*** Begin section ***
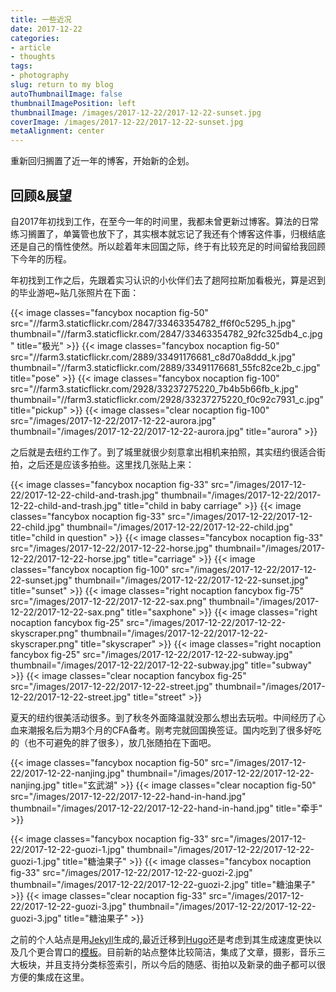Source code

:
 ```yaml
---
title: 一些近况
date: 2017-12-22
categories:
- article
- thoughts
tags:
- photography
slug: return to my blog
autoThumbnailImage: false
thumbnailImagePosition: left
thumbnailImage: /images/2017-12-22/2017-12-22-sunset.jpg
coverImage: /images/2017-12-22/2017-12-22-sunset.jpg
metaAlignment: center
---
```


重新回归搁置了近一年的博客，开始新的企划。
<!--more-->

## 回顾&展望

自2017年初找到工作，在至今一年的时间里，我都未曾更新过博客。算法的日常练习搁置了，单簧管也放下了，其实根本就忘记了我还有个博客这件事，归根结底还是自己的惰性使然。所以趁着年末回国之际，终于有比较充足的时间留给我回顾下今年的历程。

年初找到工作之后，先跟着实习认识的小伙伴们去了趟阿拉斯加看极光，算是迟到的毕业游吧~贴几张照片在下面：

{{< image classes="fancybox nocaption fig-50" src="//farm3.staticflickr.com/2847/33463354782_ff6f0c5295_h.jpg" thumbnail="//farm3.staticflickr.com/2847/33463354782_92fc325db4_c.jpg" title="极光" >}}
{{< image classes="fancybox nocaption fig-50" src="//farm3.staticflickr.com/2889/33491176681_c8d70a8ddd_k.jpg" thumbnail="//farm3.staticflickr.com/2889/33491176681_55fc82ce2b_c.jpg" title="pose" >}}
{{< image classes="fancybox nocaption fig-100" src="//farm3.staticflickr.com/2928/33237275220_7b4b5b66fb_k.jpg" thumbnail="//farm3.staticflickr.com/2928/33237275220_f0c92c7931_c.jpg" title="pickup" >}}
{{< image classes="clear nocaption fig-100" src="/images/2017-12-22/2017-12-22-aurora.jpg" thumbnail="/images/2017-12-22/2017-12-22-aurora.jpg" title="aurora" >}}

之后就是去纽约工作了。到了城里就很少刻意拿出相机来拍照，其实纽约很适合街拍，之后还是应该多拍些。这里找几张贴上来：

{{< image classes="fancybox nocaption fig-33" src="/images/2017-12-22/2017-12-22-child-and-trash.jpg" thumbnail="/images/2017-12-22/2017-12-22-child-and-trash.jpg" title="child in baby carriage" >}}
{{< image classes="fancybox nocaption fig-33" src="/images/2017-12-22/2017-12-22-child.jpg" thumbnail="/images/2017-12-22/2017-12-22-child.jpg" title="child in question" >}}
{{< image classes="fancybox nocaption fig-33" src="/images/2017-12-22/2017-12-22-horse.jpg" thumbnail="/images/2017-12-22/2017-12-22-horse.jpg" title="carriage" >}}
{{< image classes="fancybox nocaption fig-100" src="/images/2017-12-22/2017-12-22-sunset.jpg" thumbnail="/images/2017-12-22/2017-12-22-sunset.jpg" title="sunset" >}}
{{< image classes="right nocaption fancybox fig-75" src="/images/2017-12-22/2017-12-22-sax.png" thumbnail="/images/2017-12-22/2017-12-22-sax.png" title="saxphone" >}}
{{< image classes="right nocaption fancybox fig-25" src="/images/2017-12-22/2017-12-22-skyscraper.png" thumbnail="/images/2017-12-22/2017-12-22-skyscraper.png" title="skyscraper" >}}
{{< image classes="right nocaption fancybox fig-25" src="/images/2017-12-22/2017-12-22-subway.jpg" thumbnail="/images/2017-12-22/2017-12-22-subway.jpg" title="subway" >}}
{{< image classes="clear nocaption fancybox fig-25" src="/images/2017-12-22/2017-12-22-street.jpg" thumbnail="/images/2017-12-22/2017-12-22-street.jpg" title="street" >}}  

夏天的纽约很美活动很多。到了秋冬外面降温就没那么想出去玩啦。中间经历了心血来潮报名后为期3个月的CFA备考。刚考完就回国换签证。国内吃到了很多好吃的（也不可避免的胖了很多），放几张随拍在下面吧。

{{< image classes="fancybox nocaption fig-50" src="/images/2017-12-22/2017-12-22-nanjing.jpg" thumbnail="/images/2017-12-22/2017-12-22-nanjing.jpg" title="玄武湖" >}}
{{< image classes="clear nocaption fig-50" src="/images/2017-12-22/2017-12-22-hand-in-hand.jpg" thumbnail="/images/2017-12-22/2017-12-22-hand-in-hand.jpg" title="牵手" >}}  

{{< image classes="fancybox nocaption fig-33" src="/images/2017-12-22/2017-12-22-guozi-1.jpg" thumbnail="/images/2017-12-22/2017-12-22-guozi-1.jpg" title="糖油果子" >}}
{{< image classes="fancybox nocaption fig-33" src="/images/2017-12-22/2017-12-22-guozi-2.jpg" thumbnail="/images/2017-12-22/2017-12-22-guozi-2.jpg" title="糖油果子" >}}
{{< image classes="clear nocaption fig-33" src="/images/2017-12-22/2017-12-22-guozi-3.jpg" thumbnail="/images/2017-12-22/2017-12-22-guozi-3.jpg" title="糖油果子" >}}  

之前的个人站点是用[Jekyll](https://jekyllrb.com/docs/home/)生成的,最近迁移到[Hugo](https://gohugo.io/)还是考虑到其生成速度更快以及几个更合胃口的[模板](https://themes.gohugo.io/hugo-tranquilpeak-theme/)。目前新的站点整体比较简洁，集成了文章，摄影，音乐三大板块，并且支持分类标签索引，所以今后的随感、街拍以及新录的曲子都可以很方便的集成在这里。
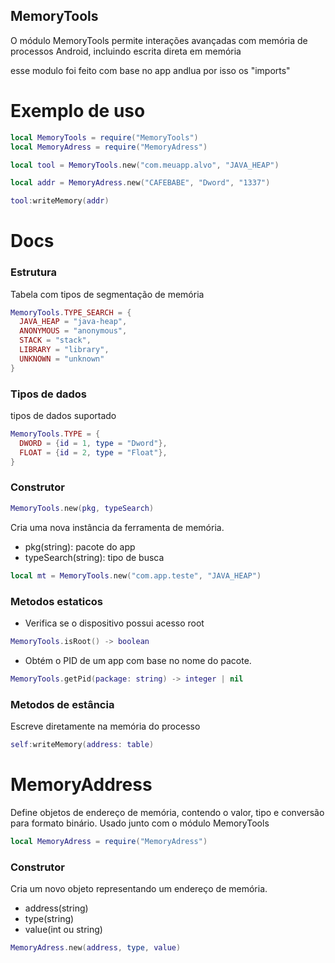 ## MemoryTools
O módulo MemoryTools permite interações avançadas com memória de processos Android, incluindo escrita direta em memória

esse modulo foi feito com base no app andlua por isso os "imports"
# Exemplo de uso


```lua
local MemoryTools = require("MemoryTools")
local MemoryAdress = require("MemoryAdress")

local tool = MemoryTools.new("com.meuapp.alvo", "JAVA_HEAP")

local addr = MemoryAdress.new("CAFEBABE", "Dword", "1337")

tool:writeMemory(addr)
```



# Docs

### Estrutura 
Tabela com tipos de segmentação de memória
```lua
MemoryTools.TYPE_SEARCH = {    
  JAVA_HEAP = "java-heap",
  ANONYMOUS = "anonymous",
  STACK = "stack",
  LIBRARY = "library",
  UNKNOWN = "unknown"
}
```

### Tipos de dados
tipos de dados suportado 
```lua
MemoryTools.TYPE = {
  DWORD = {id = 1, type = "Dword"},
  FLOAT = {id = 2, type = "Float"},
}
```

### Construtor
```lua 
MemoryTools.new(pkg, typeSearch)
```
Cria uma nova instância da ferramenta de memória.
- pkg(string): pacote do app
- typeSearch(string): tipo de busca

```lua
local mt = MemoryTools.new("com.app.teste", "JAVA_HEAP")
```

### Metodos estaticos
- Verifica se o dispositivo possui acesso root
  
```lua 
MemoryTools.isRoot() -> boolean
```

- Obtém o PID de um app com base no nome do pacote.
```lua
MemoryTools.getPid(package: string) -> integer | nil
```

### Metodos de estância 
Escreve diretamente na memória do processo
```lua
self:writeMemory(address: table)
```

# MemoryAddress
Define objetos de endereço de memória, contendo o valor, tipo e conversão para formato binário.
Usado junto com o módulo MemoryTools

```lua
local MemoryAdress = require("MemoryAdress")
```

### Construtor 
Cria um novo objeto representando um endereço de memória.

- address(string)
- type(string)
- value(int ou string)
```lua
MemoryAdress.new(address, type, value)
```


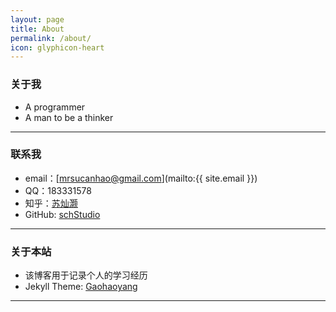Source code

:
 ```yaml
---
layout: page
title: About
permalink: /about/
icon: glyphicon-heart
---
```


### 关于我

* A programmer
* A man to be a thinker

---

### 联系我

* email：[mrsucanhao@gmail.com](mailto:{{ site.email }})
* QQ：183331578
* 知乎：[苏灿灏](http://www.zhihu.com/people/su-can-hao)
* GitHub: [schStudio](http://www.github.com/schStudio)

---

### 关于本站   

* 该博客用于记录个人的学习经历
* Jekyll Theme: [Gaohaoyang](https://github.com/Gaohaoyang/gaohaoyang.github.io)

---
*** End section ***
PROMPT> From the entries above, say how many lines contain "right". Only the number is wanted.

SOLUTION TO THIS PROBLEM> 3